# What is being asked
The task for the listing below is to write out exactly the lines starting at the one containing "Pro Manuale Italiano</a></h2>" and ending at the one containing "# REV := REVERT LIST", both included. Pictures are to be omitted.

═════ Records shown

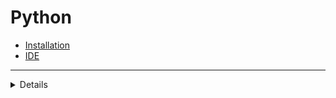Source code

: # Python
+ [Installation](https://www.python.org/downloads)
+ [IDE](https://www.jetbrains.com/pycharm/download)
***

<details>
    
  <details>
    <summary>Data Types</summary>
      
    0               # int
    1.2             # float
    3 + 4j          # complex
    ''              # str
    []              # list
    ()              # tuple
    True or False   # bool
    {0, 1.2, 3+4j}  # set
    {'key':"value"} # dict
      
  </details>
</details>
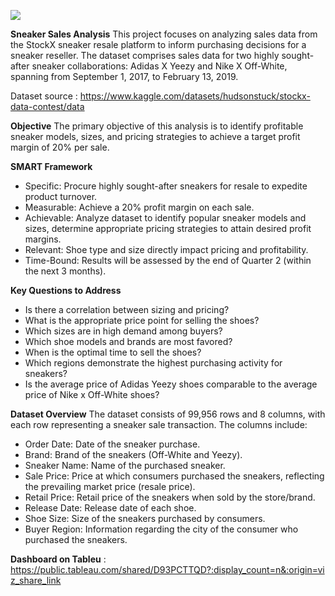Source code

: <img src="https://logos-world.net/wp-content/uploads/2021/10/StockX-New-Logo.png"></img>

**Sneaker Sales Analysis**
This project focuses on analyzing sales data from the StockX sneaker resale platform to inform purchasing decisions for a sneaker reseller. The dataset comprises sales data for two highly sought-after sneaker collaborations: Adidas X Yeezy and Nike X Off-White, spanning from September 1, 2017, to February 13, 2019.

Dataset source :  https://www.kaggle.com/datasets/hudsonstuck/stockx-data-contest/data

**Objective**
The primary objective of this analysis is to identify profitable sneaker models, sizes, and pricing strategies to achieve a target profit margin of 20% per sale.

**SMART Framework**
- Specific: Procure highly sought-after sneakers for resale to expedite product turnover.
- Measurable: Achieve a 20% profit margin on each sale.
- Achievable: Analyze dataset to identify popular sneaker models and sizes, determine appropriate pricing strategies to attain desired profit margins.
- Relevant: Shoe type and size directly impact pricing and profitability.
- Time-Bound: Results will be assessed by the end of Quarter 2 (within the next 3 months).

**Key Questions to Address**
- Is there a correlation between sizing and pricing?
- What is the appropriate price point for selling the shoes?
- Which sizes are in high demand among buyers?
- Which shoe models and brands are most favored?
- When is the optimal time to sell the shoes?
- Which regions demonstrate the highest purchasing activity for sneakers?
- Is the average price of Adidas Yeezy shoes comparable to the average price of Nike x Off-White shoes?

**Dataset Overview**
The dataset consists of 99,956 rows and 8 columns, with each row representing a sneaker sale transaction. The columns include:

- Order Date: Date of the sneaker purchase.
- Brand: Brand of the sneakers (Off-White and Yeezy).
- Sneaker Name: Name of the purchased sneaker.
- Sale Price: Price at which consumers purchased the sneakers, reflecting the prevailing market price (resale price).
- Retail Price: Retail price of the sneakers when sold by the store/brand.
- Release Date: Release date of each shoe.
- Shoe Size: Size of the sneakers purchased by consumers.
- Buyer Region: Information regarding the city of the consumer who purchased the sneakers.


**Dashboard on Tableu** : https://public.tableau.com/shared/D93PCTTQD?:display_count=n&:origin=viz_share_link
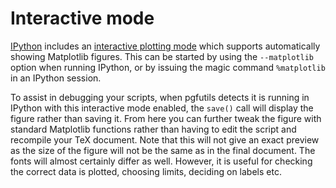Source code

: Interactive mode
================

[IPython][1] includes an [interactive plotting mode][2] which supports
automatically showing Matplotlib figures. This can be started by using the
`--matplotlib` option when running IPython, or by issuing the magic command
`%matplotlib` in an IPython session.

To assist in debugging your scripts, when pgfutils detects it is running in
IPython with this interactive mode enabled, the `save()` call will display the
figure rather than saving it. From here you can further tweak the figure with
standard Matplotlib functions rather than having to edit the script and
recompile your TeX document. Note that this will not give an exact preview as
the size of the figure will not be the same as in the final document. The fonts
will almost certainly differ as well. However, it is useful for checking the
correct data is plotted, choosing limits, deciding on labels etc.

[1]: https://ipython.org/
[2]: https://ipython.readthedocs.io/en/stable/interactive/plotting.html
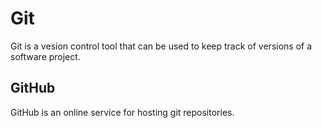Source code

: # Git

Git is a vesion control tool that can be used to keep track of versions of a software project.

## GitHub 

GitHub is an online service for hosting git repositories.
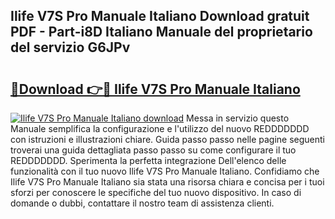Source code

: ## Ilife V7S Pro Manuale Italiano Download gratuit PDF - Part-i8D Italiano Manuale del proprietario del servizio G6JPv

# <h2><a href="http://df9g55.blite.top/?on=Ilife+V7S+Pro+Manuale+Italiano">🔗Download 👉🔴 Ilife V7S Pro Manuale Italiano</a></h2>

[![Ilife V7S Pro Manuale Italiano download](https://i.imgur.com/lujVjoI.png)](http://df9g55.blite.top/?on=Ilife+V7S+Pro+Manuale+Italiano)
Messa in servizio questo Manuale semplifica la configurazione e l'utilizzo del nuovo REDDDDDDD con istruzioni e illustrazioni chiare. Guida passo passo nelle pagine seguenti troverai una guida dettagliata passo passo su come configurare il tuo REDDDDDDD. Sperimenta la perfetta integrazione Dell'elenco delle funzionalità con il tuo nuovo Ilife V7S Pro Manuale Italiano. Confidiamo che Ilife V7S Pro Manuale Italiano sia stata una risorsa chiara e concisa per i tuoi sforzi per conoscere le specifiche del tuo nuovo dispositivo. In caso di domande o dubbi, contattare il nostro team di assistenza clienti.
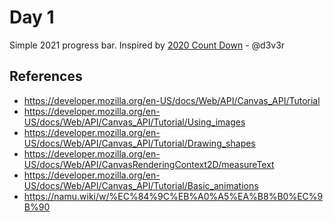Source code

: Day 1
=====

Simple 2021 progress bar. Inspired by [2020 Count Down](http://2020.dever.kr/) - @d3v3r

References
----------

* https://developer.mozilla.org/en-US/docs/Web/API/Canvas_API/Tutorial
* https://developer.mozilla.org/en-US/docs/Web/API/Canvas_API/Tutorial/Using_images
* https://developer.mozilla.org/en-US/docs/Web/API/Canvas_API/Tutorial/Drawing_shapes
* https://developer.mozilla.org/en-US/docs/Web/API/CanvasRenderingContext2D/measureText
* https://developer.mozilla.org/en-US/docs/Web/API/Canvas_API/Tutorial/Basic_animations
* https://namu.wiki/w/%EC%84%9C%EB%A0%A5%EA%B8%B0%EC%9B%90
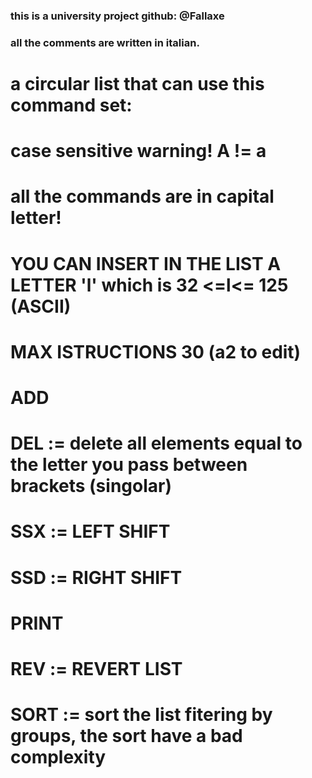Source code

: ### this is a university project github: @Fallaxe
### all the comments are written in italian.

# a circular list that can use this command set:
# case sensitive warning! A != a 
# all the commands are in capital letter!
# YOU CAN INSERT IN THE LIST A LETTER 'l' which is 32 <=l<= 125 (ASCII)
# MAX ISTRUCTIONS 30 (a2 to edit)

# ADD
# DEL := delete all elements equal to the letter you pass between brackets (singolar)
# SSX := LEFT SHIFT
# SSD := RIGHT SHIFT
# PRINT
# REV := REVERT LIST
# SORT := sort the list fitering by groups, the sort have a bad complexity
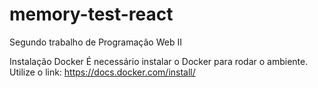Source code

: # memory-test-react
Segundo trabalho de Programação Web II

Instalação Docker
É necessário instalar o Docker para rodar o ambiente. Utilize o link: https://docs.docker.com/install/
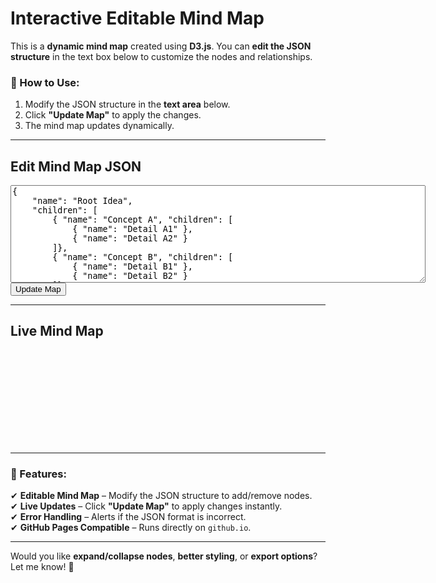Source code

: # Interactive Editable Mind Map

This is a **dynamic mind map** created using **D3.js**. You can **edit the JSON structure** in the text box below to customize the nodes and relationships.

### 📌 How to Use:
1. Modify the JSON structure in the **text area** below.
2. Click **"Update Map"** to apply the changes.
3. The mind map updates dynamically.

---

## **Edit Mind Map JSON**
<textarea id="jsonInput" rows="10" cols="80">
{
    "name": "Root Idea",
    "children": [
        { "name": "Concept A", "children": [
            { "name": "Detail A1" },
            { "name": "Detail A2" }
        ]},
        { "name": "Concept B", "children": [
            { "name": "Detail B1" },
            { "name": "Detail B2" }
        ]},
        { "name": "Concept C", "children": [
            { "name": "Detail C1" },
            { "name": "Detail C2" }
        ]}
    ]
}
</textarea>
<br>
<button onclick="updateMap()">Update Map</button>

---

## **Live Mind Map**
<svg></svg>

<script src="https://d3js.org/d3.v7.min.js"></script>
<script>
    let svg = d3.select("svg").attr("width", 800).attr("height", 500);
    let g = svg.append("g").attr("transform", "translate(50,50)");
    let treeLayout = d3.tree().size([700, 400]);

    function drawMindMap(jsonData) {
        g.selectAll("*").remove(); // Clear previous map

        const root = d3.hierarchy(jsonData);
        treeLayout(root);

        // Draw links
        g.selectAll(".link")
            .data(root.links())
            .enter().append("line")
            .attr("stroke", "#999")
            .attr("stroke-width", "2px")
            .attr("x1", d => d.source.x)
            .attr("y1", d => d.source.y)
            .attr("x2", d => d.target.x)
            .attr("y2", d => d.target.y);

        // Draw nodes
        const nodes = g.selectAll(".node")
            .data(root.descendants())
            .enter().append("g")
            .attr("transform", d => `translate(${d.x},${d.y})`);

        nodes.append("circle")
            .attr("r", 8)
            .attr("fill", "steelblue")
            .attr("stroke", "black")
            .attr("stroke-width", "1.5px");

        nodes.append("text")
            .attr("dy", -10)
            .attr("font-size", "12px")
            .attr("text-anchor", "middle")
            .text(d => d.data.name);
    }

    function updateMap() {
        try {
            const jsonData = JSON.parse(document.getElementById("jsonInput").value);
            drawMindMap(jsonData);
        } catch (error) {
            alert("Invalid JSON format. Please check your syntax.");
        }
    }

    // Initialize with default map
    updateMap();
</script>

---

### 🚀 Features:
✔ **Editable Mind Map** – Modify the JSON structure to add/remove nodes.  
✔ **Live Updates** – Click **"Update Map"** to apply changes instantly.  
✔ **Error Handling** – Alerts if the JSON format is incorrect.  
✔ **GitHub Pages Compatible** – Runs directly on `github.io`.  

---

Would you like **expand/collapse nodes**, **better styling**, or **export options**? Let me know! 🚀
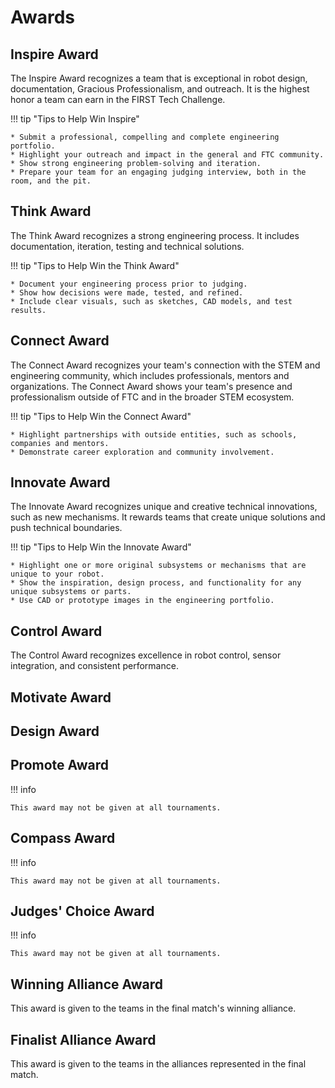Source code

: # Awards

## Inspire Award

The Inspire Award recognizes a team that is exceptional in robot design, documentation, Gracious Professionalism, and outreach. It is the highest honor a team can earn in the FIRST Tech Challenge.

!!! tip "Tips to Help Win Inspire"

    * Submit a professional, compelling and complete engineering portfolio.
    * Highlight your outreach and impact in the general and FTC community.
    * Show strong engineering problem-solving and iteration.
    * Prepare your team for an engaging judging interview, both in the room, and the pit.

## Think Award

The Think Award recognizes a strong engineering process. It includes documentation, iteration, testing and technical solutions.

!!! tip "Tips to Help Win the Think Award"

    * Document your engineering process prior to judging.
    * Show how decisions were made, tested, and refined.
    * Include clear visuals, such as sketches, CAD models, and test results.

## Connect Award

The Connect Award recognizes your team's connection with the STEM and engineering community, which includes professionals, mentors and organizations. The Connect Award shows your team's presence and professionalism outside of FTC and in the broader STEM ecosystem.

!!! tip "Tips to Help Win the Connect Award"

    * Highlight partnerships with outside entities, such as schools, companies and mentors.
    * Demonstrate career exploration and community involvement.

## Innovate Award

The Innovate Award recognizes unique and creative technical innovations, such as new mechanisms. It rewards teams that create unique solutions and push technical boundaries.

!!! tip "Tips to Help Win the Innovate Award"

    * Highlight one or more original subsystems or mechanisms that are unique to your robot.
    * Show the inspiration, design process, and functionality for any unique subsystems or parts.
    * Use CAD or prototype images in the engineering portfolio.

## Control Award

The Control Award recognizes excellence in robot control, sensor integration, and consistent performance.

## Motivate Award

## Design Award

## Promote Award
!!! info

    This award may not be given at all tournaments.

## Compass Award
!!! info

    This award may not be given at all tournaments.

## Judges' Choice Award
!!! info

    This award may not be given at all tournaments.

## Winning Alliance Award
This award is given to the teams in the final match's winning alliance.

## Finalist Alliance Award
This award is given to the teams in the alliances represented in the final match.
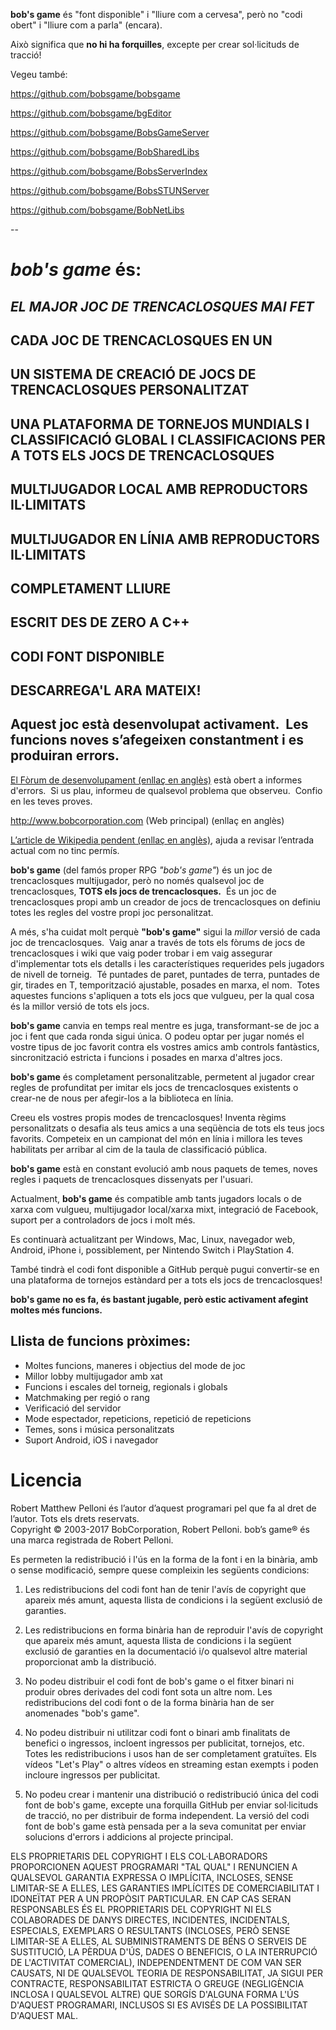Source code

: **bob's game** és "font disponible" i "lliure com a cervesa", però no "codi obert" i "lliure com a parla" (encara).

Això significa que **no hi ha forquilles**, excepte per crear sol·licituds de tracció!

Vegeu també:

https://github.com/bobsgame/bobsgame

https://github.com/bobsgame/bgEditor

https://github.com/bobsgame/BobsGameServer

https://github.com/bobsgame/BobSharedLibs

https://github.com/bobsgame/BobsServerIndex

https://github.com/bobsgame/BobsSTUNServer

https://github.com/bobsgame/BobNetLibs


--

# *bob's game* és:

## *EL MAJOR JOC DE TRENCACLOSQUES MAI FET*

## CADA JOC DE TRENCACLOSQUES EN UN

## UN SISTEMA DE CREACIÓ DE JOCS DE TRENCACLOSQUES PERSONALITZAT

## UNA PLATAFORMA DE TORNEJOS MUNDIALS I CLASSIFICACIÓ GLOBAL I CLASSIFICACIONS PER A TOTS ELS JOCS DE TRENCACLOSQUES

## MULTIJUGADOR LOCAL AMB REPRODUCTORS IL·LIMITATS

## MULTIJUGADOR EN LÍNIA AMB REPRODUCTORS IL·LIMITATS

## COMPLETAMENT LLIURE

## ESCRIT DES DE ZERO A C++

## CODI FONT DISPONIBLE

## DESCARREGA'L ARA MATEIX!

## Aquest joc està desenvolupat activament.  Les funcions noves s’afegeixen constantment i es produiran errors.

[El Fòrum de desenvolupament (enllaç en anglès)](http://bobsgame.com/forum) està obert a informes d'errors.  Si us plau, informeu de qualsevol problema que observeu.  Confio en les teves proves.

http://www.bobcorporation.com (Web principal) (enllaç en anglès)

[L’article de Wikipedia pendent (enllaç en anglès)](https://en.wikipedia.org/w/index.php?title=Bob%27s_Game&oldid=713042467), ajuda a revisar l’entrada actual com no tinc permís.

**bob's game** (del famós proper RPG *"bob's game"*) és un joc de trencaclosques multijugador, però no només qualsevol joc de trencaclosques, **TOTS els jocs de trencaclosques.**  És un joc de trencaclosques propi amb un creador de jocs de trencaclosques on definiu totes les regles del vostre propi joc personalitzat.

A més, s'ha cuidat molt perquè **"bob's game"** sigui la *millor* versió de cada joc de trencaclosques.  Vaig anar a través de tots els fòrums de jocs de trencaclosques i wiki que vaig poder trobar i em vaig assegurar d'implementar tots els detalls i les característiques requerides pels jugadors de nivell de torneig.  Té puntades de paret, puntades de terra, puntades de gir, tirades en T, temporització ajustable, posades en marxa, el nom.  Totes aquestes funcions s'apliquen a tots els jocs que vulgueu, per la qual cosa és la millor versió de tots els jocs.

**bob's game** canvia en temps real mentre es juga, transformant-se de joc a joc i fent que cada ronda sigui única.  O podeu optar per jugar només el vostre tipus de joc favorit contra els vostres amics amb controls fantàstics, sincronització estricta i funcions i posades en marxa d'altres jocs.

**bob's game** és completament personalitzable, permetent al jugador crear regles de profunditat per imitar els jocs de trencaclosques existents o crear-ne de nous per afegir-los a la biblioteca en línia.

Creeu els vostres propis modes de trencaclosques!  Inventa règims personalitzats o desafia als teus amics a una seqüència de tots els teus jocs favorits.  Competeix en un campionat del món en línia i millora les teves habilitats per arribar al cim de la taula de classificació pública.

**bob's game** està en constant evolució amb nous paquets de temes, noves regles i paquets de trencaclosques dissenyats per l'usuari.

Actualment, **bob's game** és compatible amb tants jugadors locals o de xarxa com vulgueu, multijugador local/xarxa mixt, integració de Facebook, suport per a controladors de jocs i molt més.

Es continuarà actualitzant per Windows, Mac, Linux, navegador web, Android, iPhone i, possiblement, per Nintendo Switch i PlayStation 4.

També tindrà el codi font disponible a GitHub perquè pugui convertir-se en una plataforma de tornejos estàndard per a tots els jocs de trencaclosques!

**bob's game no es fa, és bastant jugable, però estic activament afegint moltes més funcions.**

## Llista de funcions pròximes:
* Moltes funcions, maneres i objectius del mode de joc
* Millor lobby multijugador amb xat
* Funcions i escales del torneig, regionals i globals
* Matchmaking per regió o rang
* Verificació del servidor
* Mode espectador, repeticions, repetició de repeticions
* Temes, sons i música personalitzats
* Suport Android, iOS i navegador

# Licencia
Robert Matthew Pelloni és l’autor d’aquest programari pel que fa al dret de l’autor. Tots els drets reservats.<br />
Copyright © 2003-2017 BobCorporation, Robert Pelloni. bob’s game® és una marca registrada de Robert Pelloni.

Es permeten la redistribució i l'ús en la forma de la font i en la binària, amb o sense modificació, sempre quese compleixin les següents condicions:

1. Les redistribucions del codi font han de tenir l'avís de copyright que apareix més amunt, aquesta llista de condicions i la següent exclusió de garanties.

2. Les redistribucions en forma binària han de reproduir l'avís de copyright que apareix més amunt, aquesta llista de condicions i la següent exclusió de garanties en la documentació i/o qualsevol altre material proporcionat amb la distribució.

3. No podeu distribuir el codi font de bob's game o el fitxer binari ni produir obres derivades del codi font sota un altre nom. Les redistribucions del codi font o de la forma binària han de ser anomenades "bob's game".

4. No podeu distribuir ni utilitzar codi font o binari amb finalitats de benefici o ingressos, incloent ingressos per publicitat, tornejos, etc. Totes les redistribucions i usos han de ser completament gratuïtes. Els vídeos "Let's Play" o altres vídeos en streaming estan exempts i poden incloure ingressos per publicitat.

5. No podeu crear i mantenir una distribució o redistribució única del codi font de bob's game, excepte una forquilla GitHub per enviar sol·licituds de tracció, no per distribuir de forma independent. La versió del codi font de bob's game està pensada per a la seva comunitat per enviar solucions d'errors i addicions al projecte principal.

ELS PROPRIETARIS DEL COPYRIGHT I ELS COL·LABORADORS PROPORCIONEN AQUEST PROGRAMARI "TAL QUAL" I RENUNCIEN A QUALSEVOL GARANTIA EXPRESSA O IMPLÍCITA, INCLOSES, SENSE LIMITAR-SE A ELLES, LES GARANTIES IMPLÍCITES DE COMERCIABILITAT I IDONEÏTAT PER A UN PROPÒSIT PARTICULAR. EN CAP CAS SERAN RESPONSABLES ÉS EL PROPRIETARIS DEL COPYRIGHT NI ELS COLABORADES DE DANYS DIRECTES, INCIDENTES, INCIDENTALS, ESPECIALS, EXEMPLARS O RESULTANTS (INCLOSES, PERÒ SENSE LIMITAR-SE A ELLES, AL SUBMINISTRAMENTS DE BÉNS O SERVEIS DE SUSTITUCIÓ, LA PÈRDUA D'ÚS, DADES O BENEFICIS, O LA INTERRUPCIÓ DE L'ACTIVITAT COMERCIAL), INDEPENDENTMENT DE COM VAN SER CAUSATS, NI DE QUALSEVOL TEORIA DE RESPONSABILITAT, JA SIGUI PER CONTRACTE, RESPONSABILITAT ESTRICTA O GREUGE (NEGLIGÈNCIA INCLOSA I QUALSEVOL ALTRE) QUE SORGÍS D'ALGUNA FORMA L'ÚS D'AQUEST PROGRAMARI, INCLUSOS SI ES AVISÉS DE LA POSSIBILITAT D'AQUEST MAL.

══════════

# Expected answer
# <h2><a href="http://df9g55.blite.top/?on=Ilife+V7S+Pro+Manuale+Italiano">🔗Download 👉🔴 Ilife V7S Pro Manuale Italiano</a></h2>

[![Ilife V7S Pro Manuale Italiano download](https://i.imgur.com/lujVjoI.png)](http://df9g55.blite.top/?on=Ilife+V7S+Pro+Manuale+Italiano)
Messa in servizio questo Manuale semplifica la configurazione e l'utilizzo del nuovo REDDDDDDD con istruzioni e illustrazioni chiare. Guida passo passo nelle pagine seguenti troverai una guida dettagliata passo passo su come configurare il tuo REDDDDDDD. Sperimenta la perfetta integrazione Dell'elenco delle funzionalità con il tuo nuovo Ilife V7S Pro Manuale Italiano. Confidiamo che Ilife V7S Pro Manuale Italiano sia stata una risorsa chiara e concisa per i tuoi sforzi per conoscere le specifiche del tuo nuovo dispositivo. In caso di domande o dubbi, contattare il nostro team di assistenza clienti.
Source code

: Day 1
=====

Simple 2021 progress bar. Inspired by [2020 Count Down](http://2020.dever.kr/) - @d3v3r

References
----------

* https://developer.mozilla.org/en-US/docs/Web/API/Canvas_API/Tutorial
* https://developer.mozilla.org/en-US/docs/Web/API/Canvas_API/Tutorial/Using_images
* https://developer.mozilla.org/en-US/docs/Web/API/Canvas_API/Tutorial/Drawing_shapes
* https://developer.mozilla.org/en-US/docs/Web/API/CanvasRenderingContext2D/measureText
* https://developer.mozilla.org/en-US/docs/Web/API/Canvas_API/Tutorial/Basic_animations
* https://namu.wiki/w/%EC%84%9C%EB%A0%A5%EA%B8%B0%EC%9B%90
Source code

: ### this is a university project github: @Fallaxe
### all the comments are written in italian.

# a circular list that can use this command set:
# case sensitive warning! A != a 
# all the commands are in capital letter!
# YOU CAN INSERT IN THE LIST A LETTER 'l' which is 32 <=l<= 125 (ASCII)
# MAX ISTRUCTIONS 30 (a2 to edit)

# ADD
# DEL := delete all elements equal to the letter you pass between brackets (singolar)
# SSX := LEFT SHIFT
# SSD := RIGHT SHIFT
# PRINT
# REV := REVERT LIST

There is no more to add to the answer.